Fig. 4A shows such an analysis of excision and repair in HeLa nuclear extracts. Results obtained with 5′-heteroduplex and homoduplex controls are shown in pairs in lanes 4-5, 8-9, 12-13, and 16-17. With the exception of ligation of a subset of molecules to produce a 744 nucleotide product, 3′-termini in the majority of the 5′-DNAs were stable in HeLa extract under conditions of DNA synthesis block, although very limited hydrolysis occurred on the 3′-side of the strand break with heteroduplex, but not homoduplex DNA (compare lanes 4 and 5). As expected, the distribution of these products was unaffected by iodoethanol treatment (lanes 12 and 13). Under conditions permissive for repair DNA synthesis, unligated intermediates resulting from extension of 3′-termini were produced on heteroduplex, but to a much lesser extent on homoduplex DNA (lanes 8 and 9). Iodoethanol treatment resulted in extensive fragmentation of the heteroduplex product within a region extending from the strand break to about 150 nucleotides beyond the original location of the mismatch (compare lane 16 with lane 8), implying that repair DNA synthesis occurred throughout this region. Iodoethanol treatment also resulted in modest fragmentation of the homoduplex product (compare lane 17 with lanes 9 and 16). This observation is in agreement with the previous finding that some background repair DNA synthesis occurs on homoduplex DNA in HeLa nuclear extracts (40).

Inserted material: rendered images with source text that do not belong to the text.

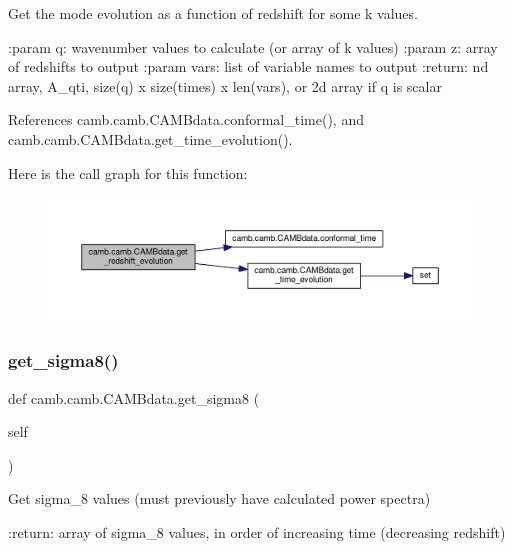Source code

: \begin{DoxyVerb}Get the mode evolution as a function of redshift for some k values.

:param q: wavenumber values to calculate (or array of k values)
:param z: array of redshifts to output
:param vars: list of variable names to output
:return: nd array, A_{qti}, size(q) x size(times) x len(vars), or 2d array if q is scalar
\end{DoxyVerb}
 

References camb.\+camb.\+C\+A\+M\+Bdata.\+conformal\+\_\+time(), and camb.\+camb.\+C\+A\+M\+Bdata.\+get\+\_\+time\+\_\+evolution().

Here is the call graph for this function\+:
\nopagebreak
\begin{figure}[H]
\begin{center}
\leavevmode
\includegraphics[width=350pt]{classcamb_1_1camb_1_1CAMBdata_a429985d3103382ee2faaa702bd125ff8_cgraph}
\end{center}
\end{figure}
\mbox{\label{classcamb_1_1camb_1_1CAMBdata_a1891baad8b4e53b2a1f2d136ddbef5e2}} 
\subsubsection{\texorpdfstring{get\+\_\+sigma8()}{get\_sigma8()}}
{\footnotesize\ttfamily def camb.\+camb.\+C\+A\+M\+Bdata.\+get\+\_\+sigma8 (\begin{DoxyParamCaption}\item[{}]{self }\end{DoxyParamCaption})}

\begin{DoxyVerb}Get sigma_8 values (must previously have calculated power spectra)

:return: array of sigma_8 values, in order of increasing time (decreasing redshift)
\end{DoxyVerb}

Similar results were obtained with 5′-substrates in the reconstituted reaction (Fig. 4B), although differences from the HeLa extract reaction are evident in electrophoretic profiles because ligation cannot occur in the purified system. As in HeLa extracts, limited hydrolysis to the 3′-side of the strand break is evident on heteroduplex DNA when repair synthesis was blocked by omission of dNTPs (lanes 4-5, and lanes 12-13). In the presence of dNTPs, about 90% of the 3′-termini in the 5′-G-T heteroduplex were extended, with repair synthesis intermediates apparent in the region from the strand break to well beyond the mispair (lane 8). The fact that some repair synthesis intermediates fail to reach the mismatch suggests that DNA polymerase δ may be limiting in this system, consistent with the results shown in Fig. 3A. As can be seen in lane 9, a large fraction of 3′-termini in the homoduplex control were also extended in this system, but extension in this case was only about 50 nucleotides as compared to the much more extensive elongation that occured on the heteroduplex. As mentioned above, this probably reflects nonprocessive 5′ to 3′ hydrolysis by EXOI from the homoduplex strand break, an effect that has been observed earlier (22). Treatment with iodoethanol revealed the sites of dCMP[α]S incorporation due to these DNA biosynthetic events (lanes 16 and 17).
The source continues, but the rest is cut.